Innocent : her fancy and his fact eBook

Marie Corelli
This eBook from the Gutenberg Project consists of approximately 511 pages of information about Innocent .

“My dear chap, what does that matter?” and Blythe gave him a light friendly blow on the shoulder.  “We can put all these exterior matters right in no time.  Trust me!—­Are we not old friends?  You have come back from death, as it seems, just when your child may need you—­she does need you—­every young girl needs some protector in this world, especially when her name has become famous, and a matter of public talk and curiosity.  Ah!  I can already see her joy when she throws her arms around your neck and says ‘My father!’ I would gladly change places with you for that one exquisite moment!”

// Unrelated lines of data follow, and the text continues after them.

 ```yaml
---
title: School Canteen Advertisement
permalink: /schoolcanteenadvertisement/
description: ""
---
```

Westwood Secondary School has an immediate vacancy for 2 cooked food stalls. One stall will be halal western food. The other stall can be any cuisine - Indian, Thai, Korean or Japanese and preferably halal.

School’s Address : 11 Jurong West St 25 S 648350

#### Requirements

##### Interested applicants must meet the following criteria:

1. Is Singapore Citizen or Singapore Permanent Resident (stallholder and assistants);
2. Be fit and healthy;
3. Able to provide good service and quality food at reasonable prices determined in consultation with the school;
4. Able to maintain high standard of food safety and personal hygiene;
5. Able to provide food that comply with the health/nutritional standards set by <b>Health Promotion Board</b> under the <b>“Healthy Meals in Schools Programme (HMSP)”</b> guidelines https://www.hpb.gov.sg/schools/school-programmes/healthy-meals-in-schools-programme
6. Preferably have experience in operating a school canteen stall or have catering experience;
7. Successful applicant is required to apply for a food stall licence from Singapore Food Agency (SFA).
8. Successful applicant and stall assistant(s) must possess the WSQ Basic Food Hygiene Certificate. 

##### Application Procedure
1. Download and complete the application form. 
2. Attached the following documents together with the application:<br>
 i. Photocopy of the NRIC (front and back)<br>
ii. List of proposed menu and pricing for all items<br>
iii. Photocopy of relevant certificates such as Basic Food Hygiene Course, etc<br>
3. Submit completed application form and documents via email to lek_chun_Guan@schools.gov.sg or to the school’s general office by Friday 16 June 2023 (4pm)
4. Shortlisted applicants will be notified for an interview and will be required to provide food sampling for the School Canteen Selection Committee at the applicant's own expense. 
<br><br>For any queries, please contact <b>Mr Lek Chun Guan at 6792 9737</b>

They stayed together all that day and night.  Lord Blythe sent his wire to Miss Leigh, and wrote his letter,—­then both men settled down, as it were, to wait.  Armitage went off for two days to Milan, and returned transformed in dress, looking the very beau-ideal of an handsome Englishman,—­and the people at Bellaggio who had known him as the wandering landscape painter “Pietro Corri” failed to recognise him now in his true self.

“Yes,” said Blythe again, with the fine unselfishness which was part of his nature, when at the end of one of their many conversations concerning Innocent, he had gone over every detail he could think of which related to her life and literary success—­ “When she comes she will give you all her heart, Pierce!  She will be proud and glad,—­she will think of no one but her beloved father!  She is like that!  She is full of an unspent love—­you will possess it all!”

And in his honest joy for the joy of others, he never once thought of Amadis de Jocelyn.

CHAPTER XI

It was a gusty September afternoon in London, and autumn had given some unpleasing signs of its early presence in the yellow leaves that flew whirling over the grass in Kensington Gardens and other open spaces where trees spread their kind boughs to the rough and chilly wind.  A pretty little elm in Miss Leigh’s tiny garden was clothed in gold instead of green, and shook its glittering foliage down with every breath of air like fairy coins minted from the sky.  Innocent, leaning from her study window, watched the falling brightness with an unwilling sense of pain and foreboding.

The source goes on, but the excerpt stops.